Question

Suppose that the risk-free zero curve is flat at 6% per annum with continuous compounding and that defaults can occur at times 0.25 years, 0.75 years, 1.25 years, and 1.75 years in a two-year plain vanilla credit default swap with semi-annual payments.

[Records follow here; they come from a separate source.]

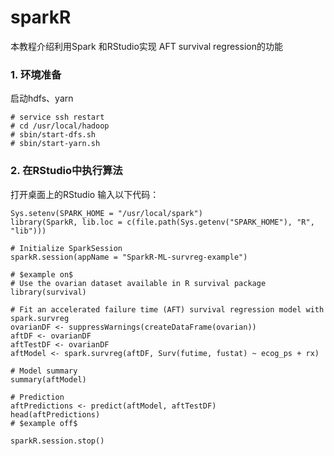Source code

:# sparkR
本教程介绍利用Spark 和RStudio实现  AFT  survival regression的功能


### 1. 环境准备

启动hdfs、yarn

```
# service ssh restart
# cd /usr/local/hadoop
# sbin/start-dfs.sh
# sbin/start-yarn.sh

```

### 2. 在RStudio中执行算法
打开桌面上的RStudio
输入以下代码：
```
Sys.setenv(SPARK_HOME = "/usr/local/spark")
library(SparkR, lib.loc = c(file.path(Sys.getenv("SPARK_HOME"), "R", "lib")))

# Initialize SparkSession
sparkR.session(appName = "SparkR-ML-survreg-example")

# $example on$
# Use the ovarian dataset available in R survival package
library(survival)

# Fit an accelerated failure time (AFT) survival regression model with spark.survreg
ovarianDF <- suppressWarnings(createDataFrame(ovarian))
aftDF <- ovarianDF
aftTestDF <- ovarianDF
aftModel <- spark.survreg(aftDF, Surv(futime, fustat) ~ ecog_ps + rx)

# Model summary
summary(aftModel)

# Prediction
aftPredictions <- predict(aftModel, aftTestDF)
head(aftPredictions)
# $example off$

sparkR.session.stop()


```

Suppose that the recovery rate is 20% and the unconditional probabilities of default (as seen at time zero) are 1% at times 0.25 years and 0.75 years, and 1.5% at times 1.25 years and 1.75 years.

i) Estimate the credit default swap (CDS) spread in the example above. ( 8 marks )

Answer 1

Sol :

PV of the expected regular payments (Payment rate = s per year) :

Time/Years	Survival probability	Expected payment (s)	Discount factor	PV of exp payment (s)
0.5	0.990	0.4950	0.9704	0.4804
1	0.980	0.4900	0.9418	0.4615
1.5	0.965	0.4825	0.9139	0.4410
2	0.950	0.4750	0.8869	0.4213
Total				1.8041

PV of expected payoffs (notional principal =$1) :

Time/Years	Probability of default	Recovery rate	Expected payoff	Discount factor	PV of expected payoff
0.25	0.010	0.2	0.008	0.9851	0.0079
0.75	0.010	0.2	0.008	0.9560	0.0076
1.25	0.015	0.2	0.012	0.9277	0.0111
1.75	0.015	0.2	0.012	0.9003	0.0108
Total					0.0375

PV of accrual payments :

Time/Years	Probability of default	Expected accural payment (s)	Discount factor	PV of expected accrual payment (s)
0.25	0.010	0.00250	0.9851	0.0025
0.75	0.010	0.00250	0.9560	0.0024
1.25	0.015	0.00375	0.9277	0.0035
1.75	0.015	0.00375	0.9003	0.0034
Total				0.0117

Therefore credit default swap (CDS) spread will be = 1.8041s + 0.0117s = 0.0375. CDS spread is 0.0206 or 206 basis points.